This 1947 video, part of the Life Work Series from Vocational Guidance Films, illustrates the various opportunities that printing offers as a career and was intended for young people seeking a trade after high school.
GENERAL BOOK ARTS
One of if not the primary blog for connoisseurs and fans of book art, BibliOdyssey is almost all art and little talk. Which is as it should be. You’ll find nearly one hundred categories including countries, subjects, people, and time periods. This is unquestionably one of the most exquisite blogs around.
Book Arts Web
A kind of hub where many book arts-related sites come together, this site features links to professional organizations, e-mail lists, book arts education, book arts blogs, tutorials and reference, letterpress and printmaking resources, book binders and book artists, conservation and preservation sites, calligraphy resources, paper sites and papermaking, fine press books and booksellers, related sites and publications, and galleries with images. They also offer online exhibitions and if you subscribe, you also have full access to their archives. It’s an amazing site.
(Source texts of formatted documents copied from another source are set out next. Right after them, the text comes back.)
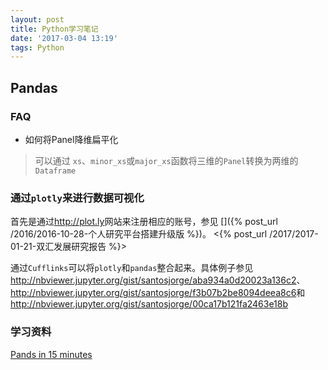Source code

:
 ```yaml
---
layout: post
title: Python学习笔记
date: '2017-03-04 13:19'
tags: Python
---
```


## Pandas

### FAQ

- 如何将Panel降维扁平化

> 可以通过 `xs`、`minor_xs`或`major_xs`函数将三维的`Panel`转换为两维的`Dataframe`

### 通过`plotly`来进行数据可视化

首先是通过<http://plot.ly>网站来注册相应的账号，参见
[]({% post_url /2016/2016-10-28-个人研究平台搭建升级版 %})。
<{% post_url /2017/2017-01-21-双汇发展研究报告 %}>

通过`Cufflinks`可以将`plotly`和`pandas`整合起来。具体例子参见<http://nbviewer.jupyter.org/gist/santosjorge/aba934a0d20023a136c2>、<http://nbviewer.jupyter.org/gist/santosjorge/f3b07b2be8094deea8c6>和<http://nbviewer.jupyter.org/gist/santosjorge/00ca17b121fa2463e18b>

### 学习资料

[Pands in 15 minutes](http://www.cnblogs.com/chaosimple/p/4153083.html)
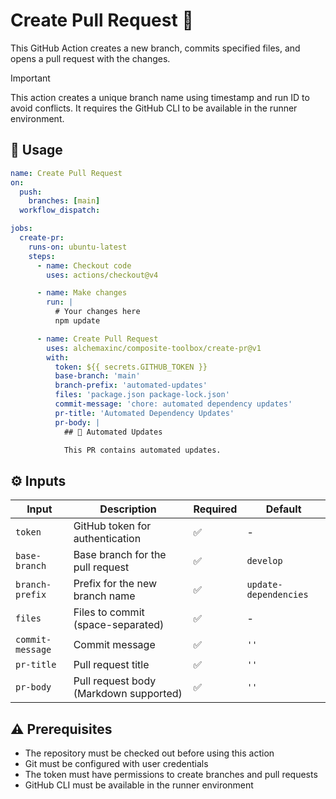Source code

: # Create Pull Request :arrows_counterclockwise:

This GitHub Action creates a new branch, commits specified files, and opens a pull request with the changes.

> [!IMPORTANT]  
> This action creates a unique branch name using timestamp and run ID to avoid conflicts. It requires the GitHub CLI to be available in the runner environment.

## :rocket: Usage

```yaml
name: Create Pull Request
on:
  push:
    branches: [main]
  workflow_dispatch:

jobs:
  create-pr:
    runs-on: ubuntu-latest
    steps:
      - name: Checkout code
        uses: actions/checkout@v4

      - name: Make changes
        run: |
          # Your changes here
          npm update

      - name: Create Pull Request
        uses: alchemaxinc/composite-toolbox/create-pr@v1
        with:
          token: ${{ secrets.GITHUB_TOKEN }}
          base-branch: 'main'
          branch-prefix: 'automated-updates'
          files: 'package.json package-lock.json'
          commit-message: 'chore: automated dependency updates'
          pr-title: 'Automated Dependency Updates'
          pr-body: |
            ## 🤖 Automated Updates

            This PR contains automated updates.
```

## :gear: Inputs

| Input            | Description                            | Required           | Default               |
| ---------------- | -------------------------------------- | ------------------ | --------------------- |
| `token`          | GitHub token for authentication        | :white_check_mark: | -                     |
| `base-branch`    | Base branch for the pull request       | :white_check_mark: | `develop`             |
| `branch-prefix`  | Prefix for the new branch name         | :white_check_mark: | `update-dependencies` |
| `files`          | Files to commit (space-separated)      | :white_check_mark: | -                     |
| `commit-message` | Commit message                         | :white_check_mark: | `''`                  |
| `pr-title`       | Pull request title                     | :white_check_mark: | `''`                  |
| `pr-body`        | Pull request body (Markdown supported) | :white_check_mark: | `''`                  |

## :warning: Prerequisites

- The repository must be checked out before using this action
- Git must be configured with user credentials
- The token must have permissions to create branches and pull requests
- GitHub CLI must be available in the runner environment

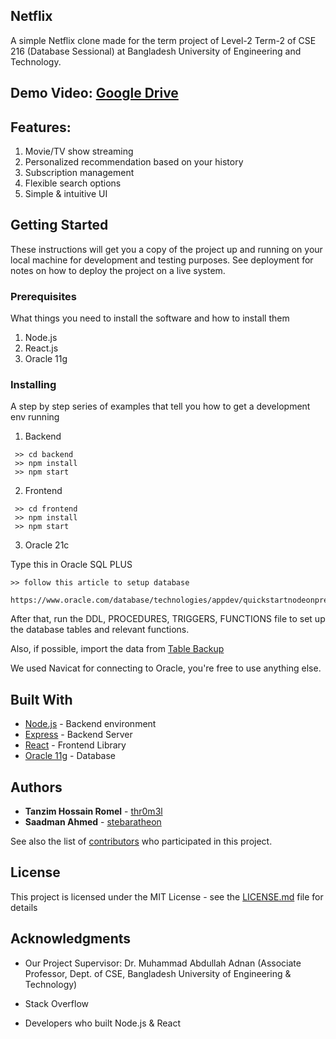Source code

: ## Netflix

A simple Netflix clone made for the term project of Level-2 Term-2 of CSE 216 (Database Sessional) at Bangladesh University of Engineering and Technology.

## Demo Video: [Google Drive](https://drive.google.com/file/d/1CGdOV_rHBBWYqaAviNdVbvhW7HEs9sXx/view?usp=sharing)

## Features:
 1. Movie/TV show streaming
 2. Personalized recommendation based on your history
 3. Subscription management
 4. Flexible search options
 5. Simple & intuitive UI

## Getting Started

These instructions will get you a copy of the project up and running on your local machine for development and testing purposes. See deployment for notes on how to deploy the project on a live system.

### Prerequisites

What things you need to install the software and how to install them

1. Node.js
2. React.js
3. Oracle 11g


### Installing

A step by step series of examples that tell you how to get a development env running

1. Backend
```
 >> cd backend
 >> npm install
 >> npm start
```
2. Frontend
```
 >> cd frontend
 >> npm install
 >> npm start
```
3. Oracle 21c
 
 Type this in Oracle SQL PLUS
 ```
 >> follow this article to setup database
  https://www.oracle.com/database/technologies/appdev/quickstartnodeonprem.html
```
 After that, run the DDL, PROCEDURES, TRIGGERS, FUNCTIONS file to set up the database tables and relevant functions.
 
 Also, if possible, import the data from [Table Backup](https://github.com/thr0m3l/netflix/tree/master/Table%20Backup)
 
 We used Navicat for connecting to Oracle, you're free to use anything else.


## Built With

* [Node.js](https://nodejs.org/en/) - Backend environment
* [Express](https://expressjs.com/) - Backend Server
* [React](https://reactjs.org/) - Frontend Library
* [Oracle 11g](https://www.oracle.com/database/technologies/oracle-database-software-downloads.html) - Database


## Authors

* **Tanzim Hossain Romel** - [thr0m3l](https://github.com/thr0m3l)
* **Saadman Ahmed** - [stebaratheon](https://github.com/stebaratheon)

See also the list of [contributors](https://github.com/thr0m3l/netflix/contributors) who participated in this project.

## License

This project is licensed under the MIT License - see the [LICENSE.md](LICENSE.md) file for details

## Acknowledgments

* Our Project Supervisor:
  Dr. Muhammad Abdullah Adnan
  (Associate Professor, 
  Dept. of CSE,
  Bangladesh University of Engineering & Technology) 
  
* Stack Overflow
* Developers who built Node.js & React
This site, writes Shawn Hazen, “represents the obsessions of an atypical book collector,” meaning that the books he highlights are not necessarily valuable in others’ eyes but are graphically interesting. Most of them are from the 1950s, 1960s, and 1970s so you do see a common graphic strain running through them, but what’s particularly interesting is getting a professional’s point of view on ordinary, perhaps forgotten but visually interesting books.
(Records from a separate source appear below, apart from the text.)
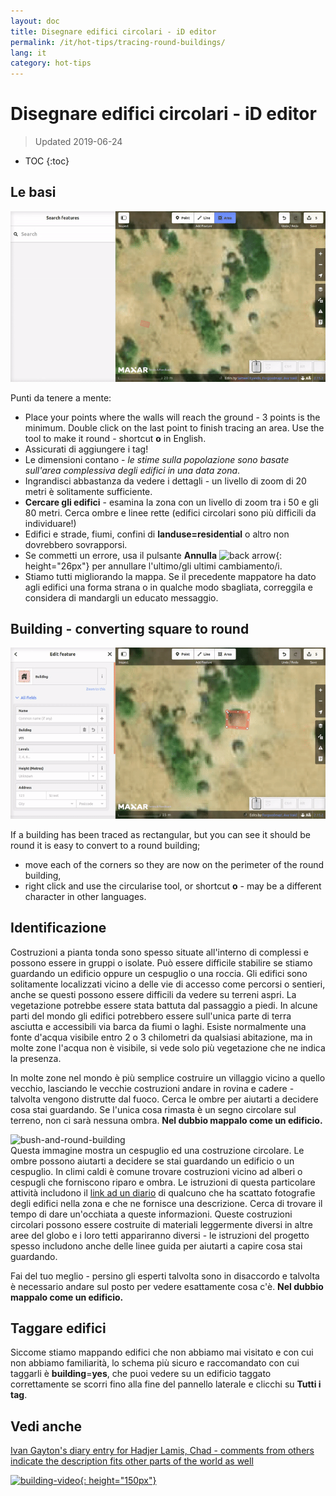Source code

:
 ```yaml
---
layout: doc
title: Disegnare edifici circolari - iD editor
permalink: /it/hot-tips/tracing-round-buildings/
lang: it
category: hot-tips
---
```


Disegnare edifici circolari - iD editor
============

> Updated 2019-06-24

- TOC
{:toc}

Le basi
----------

![Round Buildings][]


Punti da tenere a mente:  

- Place your points where the walls will reach the ground - 3 points is the minimum. Double click on the last point to finish tracing an area. Use the tool to make it round - shortcut **o** in English.  
- Assicurati di aggiungere i tag!  
- Le dimensioni contano - *le stime sulla popolazione sono basate sull'area complessiva degli edifici in una data zona*.  
- Ingrandisci abbastanza da vedere i dettagli - un livello di zoom di 20 metri è solitamente sufficiente.  
- **Cercare gli edifici** - esamina la zona con un livello di zoom tra i 50 e gli 80 metri. Cerca ombre e linee rette (edifici circolari sono più difficili da individuare!)  
- Edifici e strade, fiumi, confini di **landuse=residential** o altro non dovrebbero sovrapporsi.  
- Se commetti un errore, usa il pulsante **Annulla** ![back arrow]{: height="26px"} per annullare l'ultimo/gli ultimi cambiamento/i.  
- Stiamo tutti migliorando la mappa. Se il precedente mappatore ha dato agli edifici una forma strana o in qualche modo sbagliata, correggila e considera di mandargli un educato messaggio.  

Building - converting square to round
-------------------------------------

![Square to round][]  

If a building has been traced as rectangular, but you can see it should be round it is easy to convert to a round building;

- move each of the corners so they are now on the perimeter of the round building,
- right click and use the circularise tool, or shortcut **o** - may be a different character in other languages.  

Identificazione
---------------

Costruzioni a pianta tonda sono spesso situate all'interno di complessi e possono essere in gruppi o isolate. Può essere difficile stabilire se stiamo guardando un edificio oppure un cespuglio o una roccia. Gli edifici sono solitamente localizzati vicino a delle vie di accesso come percorsi o sentieri, anche se questi possono essere difficili da vedere su terreni aspri. La vegetazione potrebbe essere stata battuta dal passaggio a piedi. In alcune parti del mondo gli edifici potrebbero essere sull'unica parte di terra asciutta e accessibili via barca da fiumi o laghi. Esiste normalmente una fonte d'acqua visibile entro 2 o 3 chilometri da qualsiasi abitazione, ma in molte zone l'acqua non è visibile, si vede solo più vegetazione che ne indica la presenza.  

In molte zone nel mondo è più semplice costruire un villaggio vicino a quello vecchio, lasciando le vecchie costruzioni andare in rovina e cadere - talvolta vengono distrutte dal fuoco. Cerca le ombre per aiutarti a decidere cosa stai guardando. Se l'unica cosa rimasta è un segno circolare sul terreno, non ci sarà nessuna ombra. **Nel dubbio mappalo come un edificio.**  

![bush-and-round-building][]  
Questa immagine mostra un cespuglio ed una costruzione circolare. Le ombre possono aiutarti a decidere se stai guardando un edificio o un cespuglio. In climi caldi è comune trovare costruzioni vicino ad alberi o cespugli che forniscono riparo e ombra. Le istruzioni di questa particolare attività includono il [link ad un diario](https://www.openstreetmap.org/user/IvanGayton/diary/38612) di qualcuno che ha scattato fotografie degli edifici nella zona e che ne fornisce una descrizione. Cerca di trovare il tempo di dare un'occhiata a queste informazioni. Queste costruzioni circolari possono essere costruite di materiali leggermente diversi in altre aree del globo e i loro tetti appariranno diversi - le istruzioni del progetto spesso includono anche delle linee guida per aiutarti a capire cosa stai guardando.  

Fai del tuo meglio - persino gli esperti talvolta sono in disaccordo e talvolta è necessario andare sul posto per vedere esattamente cosa c'è. **Nel dubbio mappalo come un edificio.**  

Taggare edifici
-------------

Siccome stiamo mappando edifici che non abbiamo mai visitato e con cui non abbiamo familiarità, lo schema più sicuro e raccomandato con cui taggarli è **building**=**yes**, che puoi vedere su un edificio taggato correttamente se scorri fino alla fine del pannello laterale e clicchi su **Tutti i tag**.

Vedi anche  
---------

[Ivan Gayton's diary entry for Hadjer Lamis, Chad - comments from others indicate the description fits other parts of the world as well](https://www.openstreetmap.org/user/IvanGayton/diary/38612)

[![building-video]{: height="150px"}](https://www.youtube.com/watch?v=VPJz-AucqF4&index=7&list=PLb9506_-6FMHZ3nwn9heri3xjQKrSq1hN "Humanitarian OpenStreetMap Team Tutorial Videos - Adding a Building to OpenStreetMap")  


[keymon]:/images/hot-tips/keymon.png
[Round Buildings]: /images/hot-tips/round_building.gif "Demonstration of mapping a round building"
[Square to round]: /images/hot-tips/square-round-building.gif "Demonstrating changing a square to round building"  
[bush-and-round-building]: /images/hot-tips/bush-and-round-building.png "Round building next to a bush"
[back arrow]: /images/beginner/back-arrow.png "Undo"
[building-video]: /images/hot-tips/building-video.png "Humanitarian OpenStreetMap Team Tutorial Videos - Adding a Building to OpenStreetMap"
Seven Roads: Gallery of Book Trade Labels
One of the least known of all biblio interests are what are known as book trade labels. These are the labels pasted into the endpapers of books. They were used by booksellers, binders, printers, publishers, importers, and distributors to advertise their part in bringing the book to market. It is quite an extraordinary collection of many people who scan the images from the pages of their books, and it shows the pride that each contributor made.
If you live in Chicago, you may recognize some of many of these places, but you may have never really looked at them before. It is the intent of Shawn Hazen, a graphic designer, to highlight what he terms the city’s “layer after layer of architecture and design.” And it does give even non-Chicagoans an appreciation for how influential building signs and structure can be.
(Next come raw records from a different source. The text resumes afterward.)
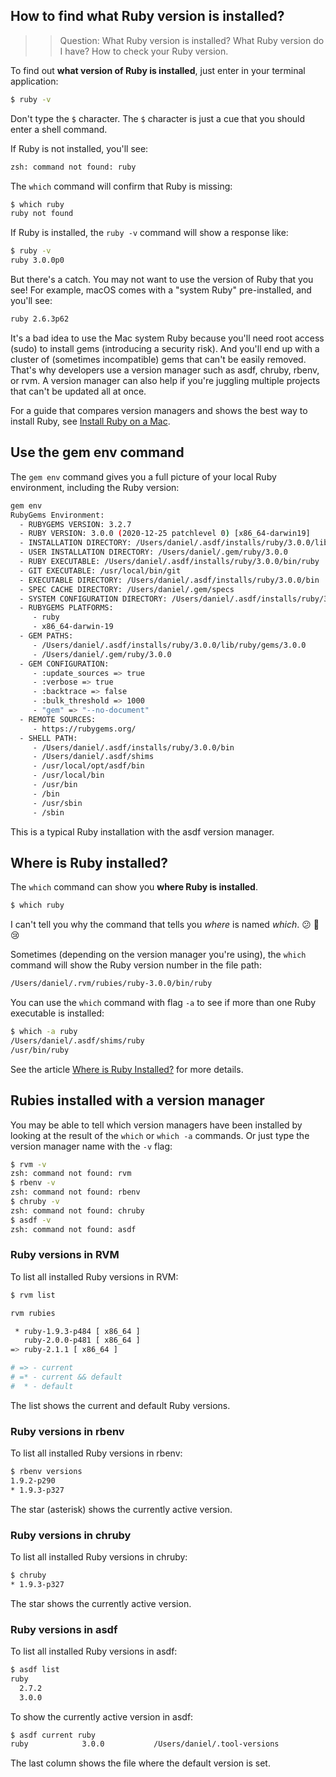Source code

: ## How to find what Ruby version is installed?

>> Question: What Ruby version is installed? What Ruby version do I have? How to check your Ruby version.

To find out **what version of Ruby is installed**, just enter in your terminal application:

```bash
$ ruby -v
```

Don't type the `$` character. The `$` character is just a cue that you should enter a shell command.

If Ruby is not installed, you'll see:

```bash
zsh: command not found: ruby
```

The `which` command will confirm that Ruby is missing:

```bash
$ which ruby
ruby not found
```

If Ruby is installed, the `ruby -v` command will show a response like:

```bash
$ ruby -v
ruby 3.0.0p0
```

But there's a catch. You may not want to use the version of Ruby that you see! For example, macOS comes with a "system Ruby" pre-installed, and you'll see:

```bash
ruby 2.6.3p62
```

It's a bad idea to use the Mac system Ruby because you'll need root access (sudo) to install gems (introducing a security risk). And you'll end up with a cluster of (sometimes incompatible) gems that can't be easily removed. That's why developers use a version manager such as asdf, chruby, rbenv, or rvm. A version manager can also help if you're juggling multiple projects that can't be updated all at once.

For a guide that compares version managers and shows the best way to install Ruby, see [Install Ruby on a Mac](https://mac.install.guide/ruby/index.html).

## Use the gem env command

The `gem env` command gives you a full picture of your local Ruby environment, including the Ruby version:

```bash
gem env
RubyGems Environment:
  - RUBYGEMS VERSION: 3.2.7
  - RUBY VERSION: 3.0.0 (2020-12-25 patchlevel 0) [x86_64-darwin19]
  - INSTALLATION DIRECTORY: /Users/daniel/.asdf/installs/ruby/3.0.0/lib/ruby/gems/3.0.0
  - USER INSTALLATION DIRECTORY: /Users/daniel/.gem/ruby/3.0.0
  - RUBY EXECUTABLE: /Users/daniel/.asdf/installs/ruby/3.0.0/bin/ruby
  - GIT EXECUTABLE: /usr/local/bin/git
  - EXECUTABLE DIRECTORY: /Users/daniel/.asdf/installs/ruby/3.0.0/bin
  - SPEC CACHE DIRECTORY: /Users/daniel/.gem/specs
  - SYSTEM CONFIGURATION DIRECTORY: /Users/daniel/.asdf/installs/ruby/3.0.0/etc
  - RUBYGEMS PLATFORMS:
     - ruby
     - x86_64-darwin-19
  - GEM PATHS:
     - /Users/daniel/.asdf/installs/ruby/3.0.0/lib/ruby/gems/3.0.0
     - /Users/daniel/.gem/ruby/3.0.0
  - GEM CONFIGURATION:
     - :update_sources => true
     - :verbose => true
     - :backtrace => false
     - :bulk_threshold => 1000
     - "gem" => "--no-document"
  - REMOTE SOURCES:
     - https://rubygems.org/
  - SHELL PATH:
     - /Users/daniel/.asdf/installs/ruby/3.0.0/bin
     - /Users/daniel/.asdf/shims
     - /usr/local/opt/asdf/bin
     - /usr/local/bin
     - /usr/bin
     - /bin
     - /usr/sbin
     - /sbin
```

This is a typical Ruby installation with the asdf version manager.

## Where is Ruby installed?

The `which` command can show you **where Ruby is installed**.

```bash
$ which ruby
```

I can't tell you why the command that tells you _where_ is named _which_. 😕 🙁 😢

Sometimes (depending on the version manager you're using), the `which` command will show the Ruby version number in the file path:

```bash
/Users/daniel/.rvm/rubies/ruby-3.0.0/bin/ruby
```

You can use the `which` command with flag `-a` to see if more than one Ruby executable is installed:

```bash
$ which -a ruby
/Users/daniel/.asdf/shims/ruby
/usr/bin/ruby
```

See the article [Where is Ruby Installed?](/faq/where-is-ruby-installed/index.html) for more details.

## Rubies installed with a version manager

You may be able to tell which version managers have been installed by looking at the result of the `which` or `which -a` commands. Or just type the version manager name with the `-v` flag:

```bash
$ rvm -v
zsh: command not found: rvm
$ rbenv -v
zsh: command not found: rbenv
$ chruby -v
zsh: command not found: chruby
$ asdf -v
zsh: command not found: asdf
```

### Ruby versions in RVM

To list all installed Ruby versions in RVM:

```bash
$ rvm list

rvm rubies

 * ruby-1.9.3-p484 [ x86_64 ]
   ruby-2.0.0-p481 [ x86_64 ]
=> ruby-2.1.1 [ x86_64 ]

# => - current
# =* - current && default
#  * - default
```

The list shows the current and default Ruby versions.

### Ruby versions in rbenv

To list all installed Ruby versions in rbenv:

```bash
$ rbenv versions
1.9.2-p290
* 1.9.3-p327
```

The star (asterisk) shows the currently active version.

### Ruby versions in chruby

To list all installed Ruby versions in chruby:

```bash
$ chruby
* 1.9.3-p327
```

The star shows the currently active version.

### Ruby versions in asdf

To list all installed Ruby versions in asdf:

```bash
$ asdf list
ruby
  2.7.2
  3.0.0
```

To show the currently active version in asdf:

```bash
$ asdf current ruby
ruby            3.0.0           /Users/daniel/.tool-versions
```

The last column shows the file where the default version is set.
David the Designer: 52 Fonts You Could Use in Place of Helvetica
This link is a bit unusual in that it goes to one specific post from October 2009 rather than to a blog or website. This particular post lists fifty-two suggestions for fonts that the designer feels are good substitutes for the often-used Helvetica. “It’s a sort of ‘Joy of Text’,” he writes. “The design equivalent of ‘there’s more to life than the missionary position.’ ”
This site describes itself as “a daily dispatch of recommended fonts, typography techniques, and inspirational examples of digital type at work in the real world.” What it offers may be of interest more to type designers than the layperson, but if you have a passionate if non-professional interest in fonts you’ll find it worth reading. It’s amazingly detailed and full of up-to-date information.
Hoefler & Frere-Jones
This firm specializes in creating fonts for private corporate clients, but its site offers a fascinating trip through their own typefaces. Visiting here is a good opportunity to browse the cutting edge designs in typography.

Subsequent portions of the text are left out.